Recipe: Passionfruit Layer Cake {Made By Mr Ask For My Birthday!!}
Summary: You will have to forgive me. I hate chatty recipes that take forever to get to the point, I like to keep things brisk! But this is my birthday cake. No only that, my husband was brave enough to make the cake baker a cake! Yes, you read the title correctly. This cake is not one of my creations, it’s a Mr Ask creation! It all came about when I said I was going to make my own birthday cake. I enjoy baking and that way I could have exactly what I wanted. But Mr Ask wouldn’t hear of it! So as a gift to me, he offered to make me the cake of my desire. I said I wanted a passionfruit cake and we discussed the options. I was keen for buttercream (come on, it’s the whole point of cake!) and Mr Ask was thinking layer cake with cream. This amazingly fruity and delicious cake was the result.

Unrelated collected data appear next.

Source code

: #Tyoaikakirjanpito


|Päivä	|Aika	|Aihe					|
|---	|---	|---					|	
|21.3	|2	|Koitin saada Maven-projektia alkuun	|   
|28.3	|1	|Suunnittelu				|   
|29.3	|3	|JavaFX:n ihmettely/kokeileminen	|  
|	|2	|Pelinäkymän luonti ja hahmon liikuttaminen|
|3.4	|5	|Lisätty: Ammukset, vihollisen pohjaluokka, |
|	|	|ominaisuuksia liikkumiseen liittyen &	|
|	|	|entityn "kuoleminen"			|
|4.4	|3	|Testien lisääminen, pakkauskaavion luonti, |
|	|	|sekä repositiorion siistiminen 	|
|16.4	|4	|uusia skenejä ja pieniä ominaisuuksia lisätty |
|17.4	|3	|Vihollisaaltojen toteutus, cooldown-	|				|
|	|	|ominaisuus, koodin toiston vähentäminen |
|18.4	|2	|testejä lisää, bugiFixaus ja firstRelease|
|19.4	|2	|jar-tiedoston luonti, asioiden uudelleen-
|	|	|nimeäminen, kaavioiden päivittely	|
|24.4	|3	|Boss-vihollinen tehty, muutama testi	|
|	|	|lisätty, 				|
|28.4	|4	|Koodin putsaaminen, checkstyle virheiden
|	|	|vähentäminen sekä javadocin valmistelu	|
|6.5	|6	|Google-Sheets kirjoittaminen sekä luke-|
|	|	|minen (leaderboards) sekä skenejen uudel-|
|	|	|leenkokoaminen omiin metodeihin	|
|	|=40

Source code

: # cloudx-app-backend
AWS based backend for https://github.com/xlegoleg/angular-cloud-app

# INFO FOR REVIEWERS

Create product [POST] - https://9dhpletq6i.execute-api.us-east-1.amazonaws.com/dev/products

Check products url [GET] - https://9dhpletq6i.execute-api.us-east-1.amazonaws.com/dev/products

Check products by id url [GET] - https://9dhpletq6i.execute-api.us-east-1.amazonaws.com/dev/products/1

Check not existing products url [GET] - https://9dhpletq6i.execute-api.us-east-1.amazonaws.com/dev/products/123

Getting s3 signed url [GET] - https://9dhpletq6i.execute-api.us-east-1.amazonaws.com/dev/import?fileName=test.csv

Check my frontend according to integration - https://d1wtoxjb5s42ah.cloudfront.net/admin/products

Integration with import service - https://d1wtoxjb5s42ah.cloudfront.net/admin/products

Recipe: Passionfruit Layer Cake {Made By Mr Ask For My Birthday!!}

 The cake is a heavenly creation! Four layers of Victoria sponge are sandwiched with whipped cream and homemade passionfruit jam, smothered with passionfruit buttercream and topped with more passionfruit jam. I’m dying with happiness! It really, really tastes fabulous. Both my mum and sister were blown away. Even though today is my birthday, Mr Ask had to cook on the weekend when he was free and a cake like that can not wait for the calendar to align, it must be eaten! I love everything together but you could probably leave out the buttercream if you wanted something simpler. I mean, I wouldn’t because icing is everything to me but it would be easier to put together without  it. And probably very good too….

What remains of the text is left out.